Parents whose baby died before or shortly after birth believed their ethnicity led to worse care.

  • @kromem
    link
    English
    411 months ago

    While there very likely are a host of social factors going into racial differences in outcomes, that this relates to stillbirth outcomes means there’s another factor that needs to be considered in the mix too.

    There was a pretty neat study this year looking at how national Vitamin D fortification programs in the food supply of Finland and Sweden and how those programs correlated with stillbirth before and after: Is there a relation between stillbirth and low levels of vitamin D in the population? A bi-national follow-up study of vitamin D fortification (2023).

    Key point:

    Our observational data of > 4 million pregnancies show that in two Northern countries with widespread low plasma vitamin D levels (< 50 nmol/l), each increment of national vitamin D food fortification was associated with an approximately 15% reduction in stillbirths.

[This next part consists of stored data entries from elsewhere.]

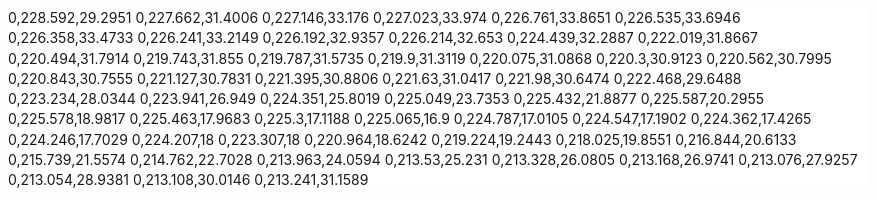 0,228.592,29.2951
0,227.662,31.4006
0,227.146,33.176
0,227.023,33.974
0,226.761,33.8651
0,226.535,33.6946
0,226.358,33.4733
0,226.241,33.2149
0,226.192,32.9357
0,226.214,32.653
0,224.439,32.2887
0,222.019,31.8667
0,220.494,31.7914
0,219.743,31.855
0,219.787,31.5735
0,219.9,31.3119
0,220.075,31.0868
0,220.3,30.9123
0,220.562,30.7995
0,220.843,30.7555
0,221.127,30.7831
0,221.395,30.8806
0,221.63,31.0417
0,221.98,30.6474
0,222.468,29.6488
0,223.234,28.0344
0,223.941,26.949
0,224.351,25.8019
0,225.049,23.7353
0,225.432,21.8877
0,225.587,20.2955
0,225.578,18.9817
0,225.463,17.9683
0,225.3,17.1188
0,225.065,16.9
0,224.787,17.0105
0,224.547,17.1902
0,224.362,17.4265
0,224.246,17.7029
0,224.207,18
0,223.307,18
0,220.964,18.6242
0,219.224,19.2443
0,218.025,19.8551
0,216.844,20.6133
0,215.739,21.5574
0,214.762,22.7028
0,213.963,24.0594
0,213.53,25.231
0,213.328,26.0805
0,213.168,26.9741
0,213.076,27.9257
0,213.054,28.9381
0,213.108,30.0146
0,213.241,31.1589
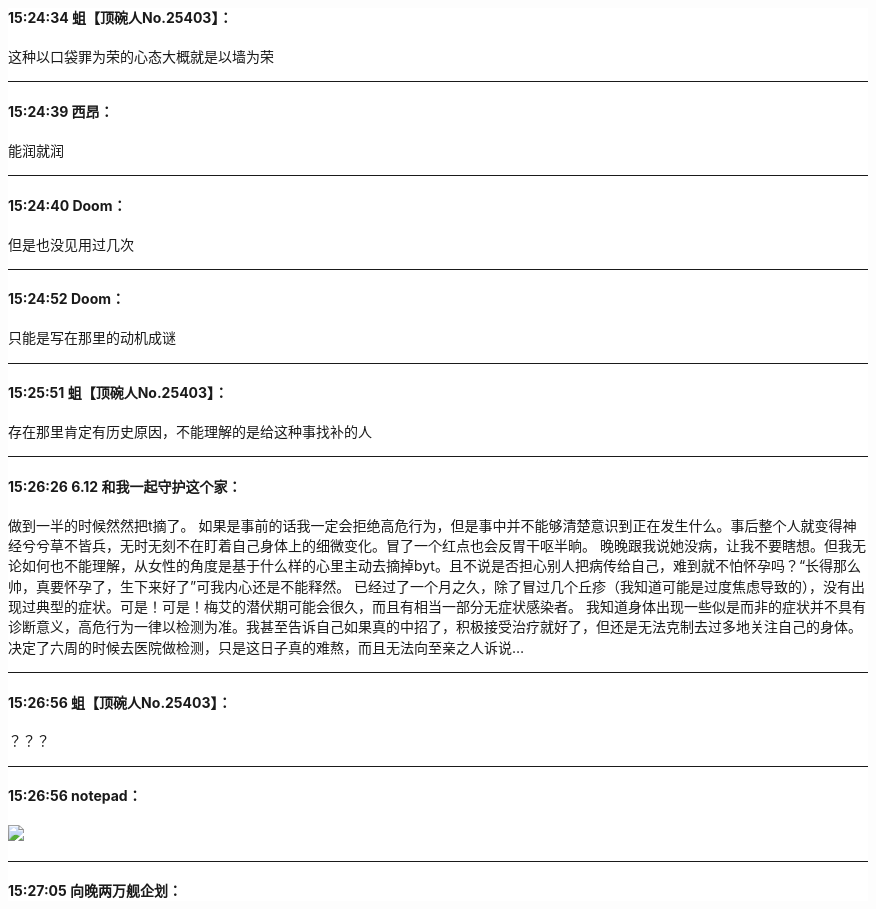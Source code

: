 #### 15:24:34  蛆【顶碗人No.25403】：

这种以口袋罪为荣的心态大概就是以墙为荣

*****

#### 15:24:39  西昂：

能润就润

*****

#### 15:24:40  Doom：

但是也没见用过几次

*****

#### 15:24:52  Doom：

只能是写在那里的动机成谜

*****

#### 15:25:51  蛆【顶碗人No.25403】：

存在那里肯定有历史原因，不能理解的是给这种事找补的人

*****

#### 15:26:26  6.12 和我一起守护这个家：

做到一半的时候然然把t摘了。
 如果是事前的话我一定会拒绝高危行为，但是事中并不能够清楚意识到正在发生什么。事后整个人就变得神经兮兮草不皆兵，无时无刻不在盯着自己身体上的细微变化。冒了一个红点也会反胃干呕半晌。
 晚晚跟我说她没病，让我不要瞎想。但我无论如何也不能理解，从女性的角度是基于什么样的心里主动去摘掉byt。且不说是否担心别人把病传给自己，难到就不怕怀孕吗？“长得那么帅，真要怀孕了，生下来好了”可我内心还是不能释然。
 已经过了一个月之久，除了冒过几个丘疹（我知道可能是过度焦虑导致的），没有出现过典型的症状。可是！可是！梅艾的潜伏期可能会很久，而且有相当一部分无症状感染者。
 我知道身体出现一些似是而非的症状并不具有诊断意义，高危行为一律以检测为准。我甚至告诉自己如果真的中招了，积极接受治疗就好了，但还是无法克制去过多地关注自己的身体。
 决定了六周的时候去医院做检测，只是这日子真的难熬，而且无法向至亲之人诉说…

*****

#### 15:26:56  蛆【顶碗人No.25403】：

？？？

*****

#### 15:26:56  notepad：

![](http://gchat.qpic.cn/gchatpic_new/976058243/614391357-2751312729-0275A2D8F98C6EC28244DDEE18395CA0/0?term=2")

*****

#### 15:27:05  向晚两万舰企划：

    This is relevant to the above study given the findings in Distribution of vitamin D status in the UK: a cross-sectional analysis of UK Biobank (2021):

    Asian (n=4297/8000, 53.7%) and black (n=2459/7046, 34.9%) participants had a higher proportion of vitamin D deficiency than white participants (n=50 920/422 907, 12%).

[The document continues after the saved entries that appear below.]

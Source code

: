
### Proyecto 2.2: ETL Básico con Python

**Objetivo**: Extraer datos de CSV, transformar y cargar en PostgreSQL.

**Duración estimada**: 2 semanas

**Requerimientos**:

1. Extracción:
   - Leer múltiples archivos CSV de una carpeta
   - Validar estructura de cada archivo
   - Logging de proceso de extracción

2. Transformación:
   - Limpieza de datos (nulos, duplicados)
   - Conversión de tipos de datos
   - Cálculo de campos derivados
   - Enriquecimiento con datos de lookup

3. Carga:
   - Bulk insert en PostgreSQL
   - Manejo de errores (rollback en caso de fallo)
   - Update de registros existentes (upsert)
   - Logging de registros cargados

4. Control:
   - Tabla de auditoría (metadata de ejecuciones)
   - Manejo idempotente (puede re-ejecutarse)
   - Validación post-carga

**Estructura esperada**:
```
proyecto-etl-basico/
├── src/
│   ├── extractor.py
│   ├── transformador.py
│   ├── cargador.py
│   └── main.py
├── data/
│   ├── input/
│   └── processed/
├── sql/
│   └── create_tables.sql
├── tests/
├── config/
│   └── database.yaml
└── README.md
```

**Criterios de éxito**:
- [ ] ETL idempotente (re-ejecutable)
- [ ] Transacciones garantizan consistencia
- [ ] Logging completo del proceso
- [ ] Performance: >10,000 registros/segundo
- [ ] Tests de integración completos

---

    It’s worth noting that the picture is a bit more complicated, as there’s studies that indicate that specifically for bone health and cardiovascular health that low Vitamin D serum levels don’t necessarily mean deficiency for all populations, so a uniform watermark for deficiency for all people may not be the best approach.

    But it’s certainly possible that things like viral clearance rates or neonatal health are more dependent on Vitamin D than has been studied up until the past few years and that some of the racial differences between those outcomes (i.e. COVID response or stillbirths) is actually related to the levels of a vitamin that’s fairly trivially supplemented.

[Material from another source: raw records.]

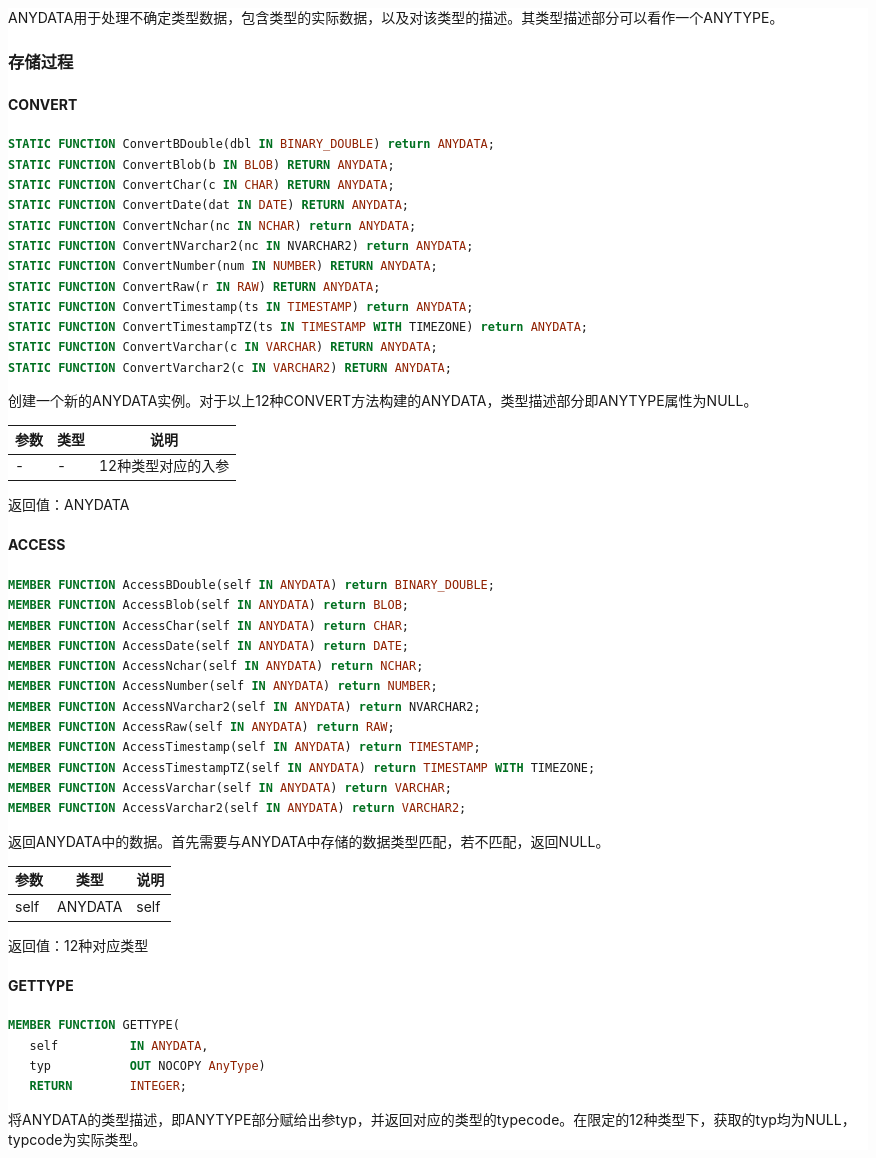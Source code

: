 ANYDATA用于处理不确定类型数据，包含类型的实际数据，以及对该类型的描述。其类型描述部分可以看作一个ANYTYPE。

### 存储过程

#### CONVERT
```sql
STATIC FUNCTION ConvertBDouble(dbl IN BINARY_DOUBLE) return ANYDATA;
STATIC FUNCTION ConvertBlob(b IN BLOB) RETURN ANYDATA;
STATIC FUNCTION ConvertChar(c IN CHAR) RETURN ANYDATA;
STATIC FUNCTION ConvertDate(dat IN DATE) RETURN ANYDATA;
STATIC FUNCTION ConvertNchar(nc IN NCHAR) return ANYDATA;
STATIC FUNCTION ConvertNVarchar2(nc IN NVARCHAR2) return ANYDATA;
STATIC FUNCTION ConvertNumber(num IN NUMBER) RETURN ANYDATA;
STATIC FUNCTION ConvertRaw(r IN RAW) RETURN ANYDATA;
STATIC FUNCTION ConvertTimestamp(ts IN TIMESTAMP) return ANYDATA;
STATIC FUNCTION ConvertTimestampTZ(ts IN TIMESTAMP WITH TIMEZONE) return ANYDATA;
STATIC FUNCTION ConvertVarchar(c IN VARCHAR) RETURN ANYDATA;
STATIC FUNCTION ConvertVarchar2(c IN VARCHAR2) RETURN ANYDATA;
```
创建一个新的ANYDATA实例。对于以上12种CONVERT方法构建的ANYDATA，类型描述部分即ANYTYPE属性为NULL。

|参数|类型|说明|
|--|--|--|
|-|-|12种类型对应的入参|

返回值：ANYDATA

#### ACCESS
```sql
MEMBER FUNCTION AccessBDouble(self IN ANYDATA) return BINARY_DOUBLE;
MEMBER FUNCTION AccessBlob(self IN ANYDATA) return BLOB;
MEMBER FUNCTION AccessChar(self IN ANYDATA) return CHAR;
MEMBER FUNCTION AccessDate(self IN ANYDATA) return DATE;
MEMBER FUNCTION AccessNchar(self IN ANYDATA) return NCHAR;
MEMBER FUNCTION AccessNumber(self IN ANYDATA) return NUMBER;
MEMBER FUNCTION AccessNVarchar2(self IN ANYDATA) return NVARCHAR2;
MEMBER FUNCTION AccessRaw(self IN ANYDATA) return RAW;
MEMBER FUNCTION AccessTimestamp(self IN ANYDATA) return TIMESTAMP;
MEMBER FUNCTION AccessTimestampTZ(self IN ANYDATA) return TIMESTAMP WITH TIMEZONE;
MEMBER FUNCTION AccessVarchar(self IN ANYDATA) return VARCHAR;
MEMBER FUNCTION AccessVarchar2(self IN ANYDATA) return VARCHAR2;
```
返回ANYDATA中的数据。首先需要与ANYDATA中存储的数据类型匹配，若不匹配，返回NULL。

|参数|类型|说明|
|--|--|--|
|self|ANYDATA|self|

返回值：12种对应类型

#### GETTYPE
```sql
MEMBER FUNCTION GETTYPE(
   self          IN ANYDATA,
   typ           OUT NOCOPY AnyType)
   RETURN        INTEGER;
```
将ANYDATA的类型描述，即ANYTYPE部分赋给出参typ，并返回对应的类型的typecode。在限定的12种类型下，获取的typ均为NULL，typcode为实际类型。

    It’s a bit frustrating, as while it’s understandable why scientists tend to avoid research focused on racial differences with a 10’ pole, the key biological difference between white people and black or Indian people is going to be skin melanin and thus Vitamin D absorption. And in a society that’s increasingly indoors and sun avoidant, that may be having serious health consequences on everyone but disproportionately negatively impacting minority communities.

    We kind of need to grow the fuck up and be able to maintain both a commitment to decreasing differences in social treatment in medicine while simultaneously being willing to seriously look at biological differences to (a) identify ideal Vitamin D levels for different people with different biological factors and different circumstances (i.e. maternity health may need a different level than other periods of time), and (b) further look at how these differences may be responsible in part for racial disparities in standards of care.

    If we only assume social differences and are unwilling to seriously look at other factors, it will lead to years of aimlessly pursuing measures to change outcomes that will continually fail while leaving people vulnerable to factors that can be fixed with something incredibly easy and cheap to improve.

    So while the OP study difference in stillbirth outcomes is likely due to multiple factors, a 4x higher rate of potential deficiency in the UK for something linked to double digit decreases in stillbirth rates at each supplementation interval during national supplementation campaigns elsewhere seems like it shouldn’t be ignored in thinking about possible ways to help improve outcomes here.